Vai direttamente ai contenuti
0

Paddle o Padel? La Differenza e Come si Scrive

Paddle o padel? La differenza in una riga, poi tutto il dettaglio: cos'è il padel, come si gioca, quale attrezzatura serve e perché in Italia si fa confusione.

Paddle o padel? È una delle domande più frequenti di chi si avvicina a questo sport, e non è una curiosità da poco: i due termini indicano cose diverse, e sbagliarli significa cercare l'attrezzatura sbagliata.
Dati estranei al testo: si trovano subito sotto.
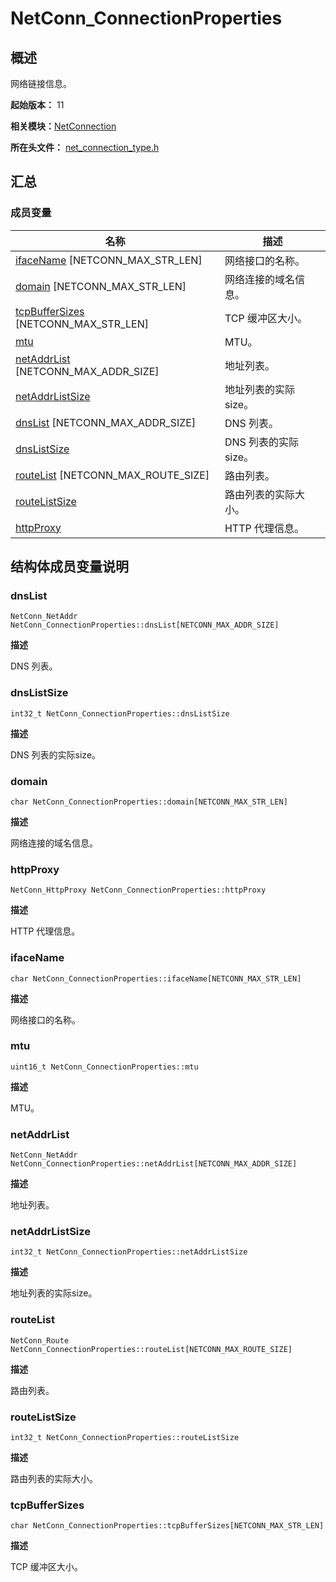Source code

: # NetConn_ConnectionProperties


## 概述

网络链接信息。

**起始版本：** 11

**相关模块：**[NetConnection](_net_connection.md)

**所在头文件：** [net_connection_type.h](net__connection__type_8h.md)

## 汇总


### 成员变量

| 名称 | 描述 | 
| -------- | -------- |
| [ifaceName](#ifacename) [NETCONN_MAX_STR_LEN] | 网络接口的名称。 | 
| [domain](#domain) [NETCONN_MAX_STR_LEN] | 网络连接的域名信息。 | 
| [tcpBufferSizes](#tcpbuffersizes) [NETCONN_MAX_STR_LEN] | TCP 缓冲区大小。 | 
| [mtu](#mtu) | MTU。 | 
| [netAddrList](#netaddrlist) [NETCONN_MAX_ADDR_SIZE] | 地址列表。 | 
| [netAddrListSize](#netaddrlistsize) | 地址列表的实际size。 | 
| [dnsList](#dnslist) [NETCONN_MAX_ADDR_SIZE] | DNS 列表。 | 
| [dnsListSize](#dnslistsize) | DNS 列表的实际size。 | 
| [routeList](#routelist) [NETCONN_MAX_ROUTE_SIZE] | 路由列表。 | 
| [routeListSize](#routelistsize) | 路由列表的实际大小。 | 
| [httpProxy](#httpproxy) | HTTP 代理信息。 | 


## 结构体成员变量说明


### dnsList

```
NetConn_NetAddr NetConn_ConnectionProperties::dnsList[NETCONN_MAX_ADDR_SIZE]
```

**描述**

DNS 列表。


### dnsListSize

```
int32_t NetConn_ConnectionProperties::dnsListSize
```

**描述**

DNS 列表的实际size。


### domain

```
char NetConn_ConnectionProperties::domain[NETCONN_MAX_STR_LEN]
```

**描述**

网络连接的域名信息。


### httpProxy

```
NetConn_HttpProxy NetConn_ConnectionProperties::httpProxy
```

**描述**

HTTP 代理信息。


### ifaceName

```
char NetConn_ConnectionProperties::ifaceName[NETCONN_MAX_STR_LEN]
```

**描述**

网络接口的名称。


### mtu

```
uint16_t NetConn_ConnectionProperties::mtu
```

**描述**

MTU。


### netAddrList

```
NetConn_NetAddr NetConn_ConnectionProperties::netAddrList[NETCONN_MAX_ADDR_SIZE]
```

**描述**

地址列表。


### netAddrListSize

```
int32_t NetConn_ConnectionProperties::netAddrListSize
```

**描述**

地址列表的实际size。


### routeList

```
NetConn_Route NetConn_ConnectionProperties::routeList[NETCONN_MAX_ROUTE_SIZE]
```

**描述**

路由列表。


### routeListSize

```
int32_t NetConn_ConnectionProperties::routeListSize
```

**描述**

路由列表的实际大小。


### tcpBufferSizes

```
char NetConn_ConnectionProperties::tcpBufferSizes[NETCONN_MAX_STR_LEN]
```

**描述**

TCP 缓冲区大小。
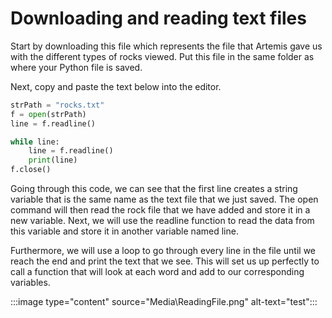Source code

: # Downloading and reading text files

Start by downloading this file which represents the file that Artemis gave us with the different types of rocks viewed. Put this file in the same folder as where your Python file is saved.

Next, copy and paste the text below into the editor.

```python
strPath = "rocks.txt"
f = open(strPath)
line = f.readline()

while line:
    line = f.readline()
    print(line)
f.close()
```

Going through this code, we can see that the first line creates a string variable that is the same name as the text file that we just saved. The open command will then read the rock file that we have added and store it in a new variable. Next, we will use the readline function to read the data from this variable and store it in another variable named line.

Furthermore, we will use a loop to go through every line in the file until we reach the end and print the text that we see. This will set us up perfectly to call a function that will look at each word and add to our corresponding variables.

:::image type="content" source="Media\ReadingFile.png" alt-text="test":::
In questa guida trovi la differenza in una riga, poi tutto il dettaglio: cos'è il padel, come si gioca, quale attrezzatura serve, cosa sono davvero il paddle e il paddle tennis, e perché in Italia la confusione è così diffusa.

Vale per chi non ha mai messo piede in campo e per chi gioca già ma non ha mai chiarito il termine.

La risposta breve

Il padel, con una sola «d», è uno sport di racchetta derivato dal tennis che si gioca in quattro su un campo circondato da pareti. È quello di cui parlano tutti e quello che si pratica nei circoli italiani.

Il paddle, con due «d», è una parola inglese che a seconda del contesto indica lo stand up paddle, cioè la pagaia e la disciplina sull'acqua, oppure il paddle tennis americano. Il termine paddle può riferirsi a diversi sport, ed è proprio questo il problema.

Il padel: cos'è davvero

Il campo di gioco

Il campo da padel misura 20 metri di lunghezza e 10 di larghezza, circa un terzo di un campo da tennis. È circondato da pareti: vetro sul fondo e su parte dei lati, rete metallica sul resto.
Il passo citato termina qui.